Damage from CSP is common on the face, back, scalp, and extremities, and is usually caused by a mixture of picking, scratching, biting, and tweezing. Focus may be placed on ingrown hairs, scabs, insect bites, pimples, or cuticles. Sufferers of the condition may enter an trance-like state for periods of up to several hours, only to be confronted with the results afterward.

Research into the cause of the condition has been limited, but it has been linked to obsessive-compulsive disorder. Some sufferers feel that "picking off" pimples or skin abnormalities may rid them of these flaws and help them look more "normal", which is a symptom of body dysmorphic disorder.

Many sufferers feel the need to create pickable surfaces in order to satisfy their compulsion. This may lead to self-harm in the form of mutilation or cutting in order to produce scabs. Some sufferers report picking at inanimate objects or others' skin.

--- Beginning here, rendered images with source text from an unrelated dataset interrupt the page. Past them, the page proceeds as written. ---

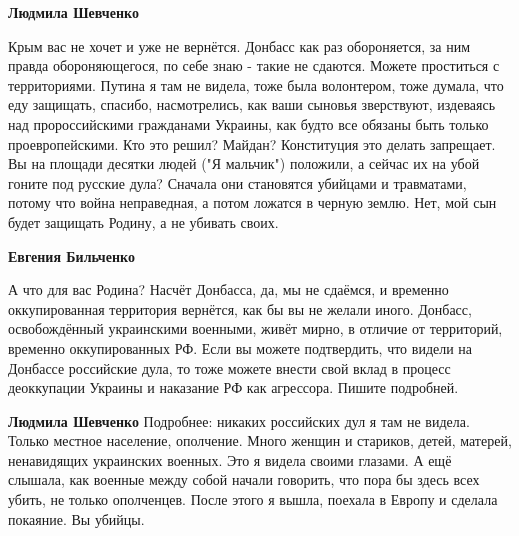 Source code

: \begin{itemize}
\begin{itemize}
\textbf{Людмила Шевченко} 

Крым вас не хочет и уже не вернётся. Донбасс как раз
обороняется, за ним правда обороняющегося, по себе знаю - такие не сдаются.
Можете проститься с территориями. Путина я там не видела, тоже была волонтером,
тоже думала, что еду защищать, спасибо, насмотрелись, как ваши сыновья
зверствуют, издеваясь над пророссийскими гражданами Украины, как будто все
обязаны быть только проевропейскими. Кто это решил? Майдан? Конституция это
делать запрещает. Вы на площади десятки людей ("Я мальчик") положили, а сейчас
их на убой гоните под русские дула? Сначала они становятся убийцами и
травматами, потому что война неправедная, а потом ложатся в черную землю. Нет,
мой сын будет защищать Родину, а не убивать своих.

 
\textbf{Евгения Бильченко} 

А что для вас Родина? Насчёт Донбасса, да, мы не
сдаёмся, и временно оккупированная территория вернётся, как бы вы не желали
иного. Донбасс, освобождённый украинскими военными, живёт мирно, в отличие от
территорий, временно оккупированных РФ. Если вы можете подтвердить, что видели
на Донбассе российские дула, то тоже можете внести свой вклад в процесс
деоккупации Украины и наказание РФ как агрессора. Пишите подробней.

 
\textbf{Людмила Шевченко} Подробнее: никаких российских дул я там не видела.
Только местное население, ополчение. Много женщин и стариков, детей, матерей,
ненавидящих украинских военных. Это я видела своими глазами. А ещё слышала, как
военные между собой начали говорить, что пора бы здесь всех убить, не только
ополченцев. После этого я вышла, поехала в Европу и сделала покаяние. Вы
убийцы.

 

\end{itemize}
\end{itemize}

Few psychiatrists have studied the disease, as many of these cases go unreported, but some individuals have found relief through cognitive-behavioral therapy.

Recent research suggests that dermatillomania may be a part of impulse control disorders, such as eating disorders, alcoholism, obsessive-compulsive disorder, codependence, perfectionism, Borderline Personality Disorder or social anxiety disorder.

Habits of dermatillomania sufferers

  • Skin pickers are characteristically obsessive in their skin routines, bathing, and make-up application.
  • Self-harm.
  • Compulsive tendency to check mirrors
  • Some skin pickers may also suffer from trichotillomania.


  • compulsive skin picking
  • acne excoriee (from French)
  • chronic skin picking
  • excoriated acne
  • neurotic excoriation
  • psychogenic excoriation
  • skin picking
  • self injurious skin picking
  • obsessive skin picking


  • acne excoriee des jeunes filles (from French)
  • compulsive face picking
  • scalp picking

Psychological treatment

Few mental health practitioners have studied the disorder, as many of these cases go unreported, but some individuals have found relief through cognitive-behavioral therapy. Hypnosis, self-hypnosis and meditation have also been useful for some patients.[citation needed] They are also sometimes prescribed medications, such as those prescribed for obsessive compulsive disorder. For example, artificial fingernails (acrylic or gel) have been found to be useful to some in stopping the picking behaviour.